HOW TO COMPLETE THIS TASK:
Only the text carries over: repeat the records exactly and drop the images.

Saved data entries:
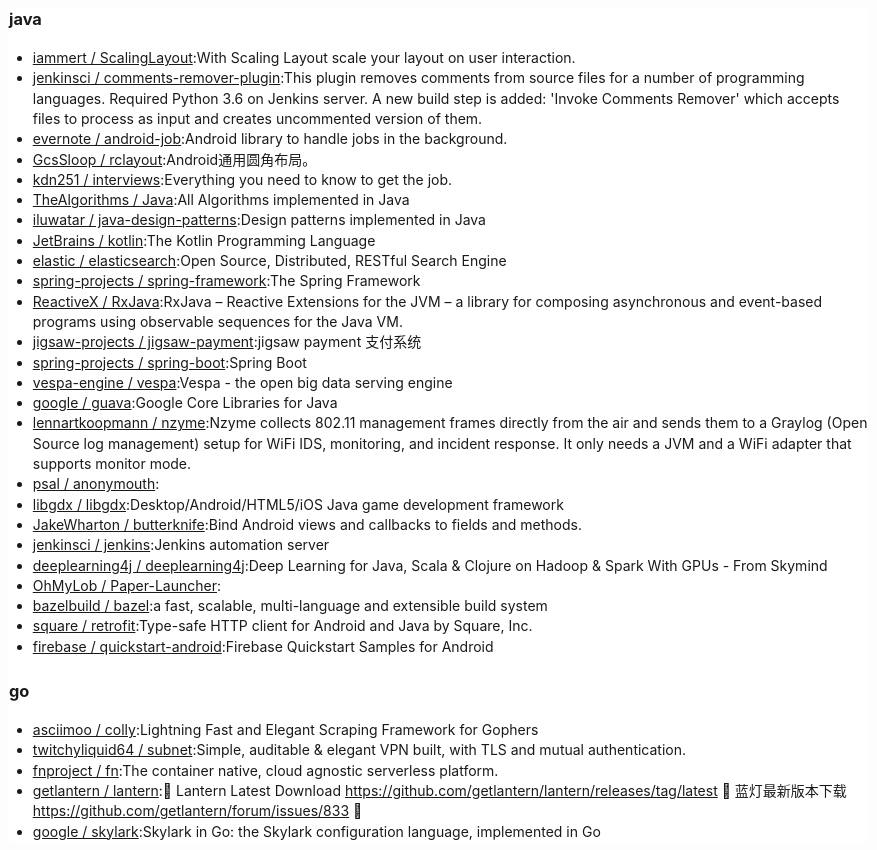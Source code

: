 ### java
* [iammert / ScalingLayout](https://github.com/iammert/ScalingLayout):With Scaling Layout scale your layout on user interaction.
* [jenkinsci / comments-remover-plugin](https://github.com/jenkinsci/comments-remover-plugin):This plugin removes comments from source files for a number of programming languages. Required Python 3.6 on Jenkins server. A new build step is added: 'Invoke Comments Remover' which accepts files to process as input and creates uncommented version of them.
* [evernote / android-job](https://github.com/evernote/android-job):Android library to handle jobs in the background.
* [GcsSloop / rclayout](https://github.com/GcsSloop/rclayout):Android通用圆角布局。
* [kdn251 / interviews](https://github.com/kdn251/interviews):Everything you need to know to get the job.
* [TheAlgorithms / Java](https://github.com/TheAlgorithms/Java):All Algorithms implemented in Java
* [iluwatar / java-design-patterns](https://github.com/iluwatar/java-design-patterns):Design patterns implemented in Java
* [JetBrains / kotlin](https://github.com/JetBrains/kotlin):The Kotlin Programming Language
* [elastic / elasticsearch](https://github.com/elastic/elasticsearch):Open Source, Distributed, RESTful Search Engine
* [spring-projects / spring-framework](https://github.com/spring-projects/spring-framework):The Spring Framework
* [ReactiveX / RxJava](https://github.com/ReactiveX/RxJava):RxJava – Reactive Extensions for the JVM – a library for composing asynchronous and event-based programs using observable sequences for the Java VM.
* [jigsaw-projects / jigsaw-payment](https://github.com/jigsaw-projects/jigsaw-payment):jigsaw payment 支付系统
* [spring-projects / spring-boot](https://github.com/spring-projects/spring-boot):Spring Boot
* [vespa-engine / vespa](https://github.com/vespa-engine/vespa):Vespa - the open big data serving engine
* [google / guava](https://github.com/google/guava):Google Core Libraries for Java
* [lennartkoopmann / nzyme](https://github.com/lennartkoopmann/nzyme):Nzyme collects 802.11 management frames directly from the air and sends them to a Graylog (Open Source log management) setup for WiFi IDS, monitoring, and incident response. It only needs a JVM and a WiFi adapter that supports monitor mode.
* [psal / anonymouth](https://github.com/psal/anonymouth):
* [libgdx / libgdx](https://github.com/libgdx/libgdx):Desktop/Android/HTML5/iOS Java game development framework
* [JakeWharton / butterknife](https://github.com/JakeWharton/butterknife):Bind Android views and callbacks to fields and methods.
* [jenkinsci / jenkins](https://github.com/jenkinsci/jenkins):Jenkins automation server
* [deeplearning4j / deeplearning4j](https://github.com/deeplearning4j/deeplearning4j):Deep Learning for Java, Scala & Clojure on Hadoop & Spark With GPUs - From Skymind
* [OhMyLob / Paper-Launcher](https://github.com/OhMyLob/Paper-Launcher):
* [bazelbuild / bazel](https://github.com/bazelbuild/bazel):a fast, scalable, multi-language and extensible build system
* [square / retrofit](https://github.com/square/retrofit):Type-safe HTTP client for Android and Java by Square, Inc.
* [firebase / quickstart-android](https://github.com/firebase/quickstart-android):Firebase Quickstart Samples for Android

### go
* [asciimoo / colly](https://github.com/asciimoo/colly):Lightning Fast and Elegant Scraping Framework for Gophers
* [twitchyliquid64 / subnet](https://github.com/twitchyliquid64/subnet):Simple, auditable & elegant VPN built, with TLS and mutual authentication.
* [fnproject / fn](https://github.com/fnproject/fn):The container native, cloud agnostic serverless platform.
* [getlantern / lantern](https://github.com/getlantern/lantern):🔴 Lantern Latest Download https://github.com/getlantern/lantern/releases/tag/latest 🔴 蓝灯最新版本下载 https://github.com/getlantern/forum/issues/833 🔴
* [google / skylark](https://github.com/google/skylark):Skylark in Go: the Skylark configuration language, implemented in Go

RESULT FOR THIS EXERCISE:
Source code

: ### java
* [iammert / ScalingLayout](https://github.com/iammert/ScalingLayout):With Scaling Layout scale your layout on user interaction.
* [jenkinsci / comments-remover-plugin](https://github.com/jenkinsci/comments-remover-plugin):This plugin removes comments from source files for a number of programming languages. Required Python 3.6 on Jenkins server. A new build step is added: 'Invoke Comments Remover' which accepts files to process as input and creates uncommented version of them.
* [evernote / android-job](https://github.com/evernote/android-job):Android library to handle jobs in the background.
* [GcsSloop / rclayout](https://github.com/GcsSloop/rclayout):Android通用圆角布局。
* [kdn251 / interviews](https://github.com/kdn251/interviews):Everything you need to know to get the job.
* [TheAlgorithms / Java](https://github.com/TheAlgorithms/Java):All Algorithms implemented in Java
* [iluwatar / java-design-patterns](https://github.com/iluwatar/java-design-patterns):Design patterns implemented in Java
* [JetBrains / kotlin](https://github.com/JetBrains/kotlin):The Kotlin Programming Language
* [elastic / elasticsearch](https://github.com/elastic/elasticsearch):Open Source, Distributed, RESTful Search Engine
* [spring-projects / spring-framework](https://github.com/spring-projects/spring-framework):The Spring Framework
* [ReactiveX / RxJava](https://github.com/ReactiveX/RxJava):RxJava – Reactive Extensions for the JVM – a library for composing asynchronous and event-based programs using observable sequences for the Java VM.
* [jigsaw-projects / jigsaw-payment](https://github.com/jigsaw-projects/jigsaw-payment):jigsaw payment 支付系统
* [spring-projects / spring-boot](https://github.com/spring-projects/spring-boot):Spring Boot
* [vespa-engine / vespa](https://github.com/vespa-engine/vespa):Vespa - the open big data serving engine
* [google / guava](https://github.com/google/guava):Google Core Libraries for Java
* [lennartkoopmann / nzyme](https://github.com/lennartkoopmann/nzyme):Nzyme collects 802.11 management frames directly from the air and sends them to a Graylog (Open Source log management) setup for WiFi IDS, monitoring, and incident response. It only needs a JVM and a WiFi adapter that supports monitor mode.
* [psal / anonymouth](https://github.com/psal/anonymouth):
* [libgdx / libgdx](https://github.com/libgdx/libgdx):Desktop/Android/HTML5/iOS Java game development framework
* [JakeWharton / butterknife](https://github.com/JakeWharton/butterknife):Bind Android views and callbacks to fields and methods.
* [jenkinsci / jenkins](https://github.com/jenkinsci/jenkins):Jenkins automation server
* [deeplearning4j / deeplearning4j](https://github.com/deeplearning4j/deeplearning4j):Deep Learning for Java, Scala & Clojure on Hadoop & Spark With GPUs - From Skymind
* [OhMyLob / Paper-Launcher](https://github.com/OhMyLob/Paper-Launcher):
* [bazelbuild / bazel](https://github.com/bazelbuild/bazel):a fast, scalable, multi-language and extensible build system
* [square / retrofit](https://github.com/square/retrofit):Type-safe HTTP client for Android and Java by Square, Inc.
* [firebase / quickstart-android](https://github.com/firebase/quickstart-android):Firebase Quickstart Samples for Android

### go
* [asciimoo / colly](https://github.com/asciimoo/colly):Lightning Fast and Elegant Scraping Framework for Gophers
* [twitchyliquid64 / subnet](https://github.com/twitchyliquid64/subnet):Simple, auditable & elegant VPN built, with TLS and mutual authentication.
* [fnproject / fn](https://github.com/fnproject/fn):The container native, cloud agnostic serverless platform.
* [getlantern / lantern](https://github.com/getlantern/lantern):🔴 Lantern Latest Download https://github.com/getlantern/lantern/releases/tag/latest 🔴 蓝灯最新版本下载 https://github.com/getlantern/forum/issues/833 🔴
* [google / skylark](https://github.com/google/skylark):Skylark in Go: the Skylark configuration language, implemented in Go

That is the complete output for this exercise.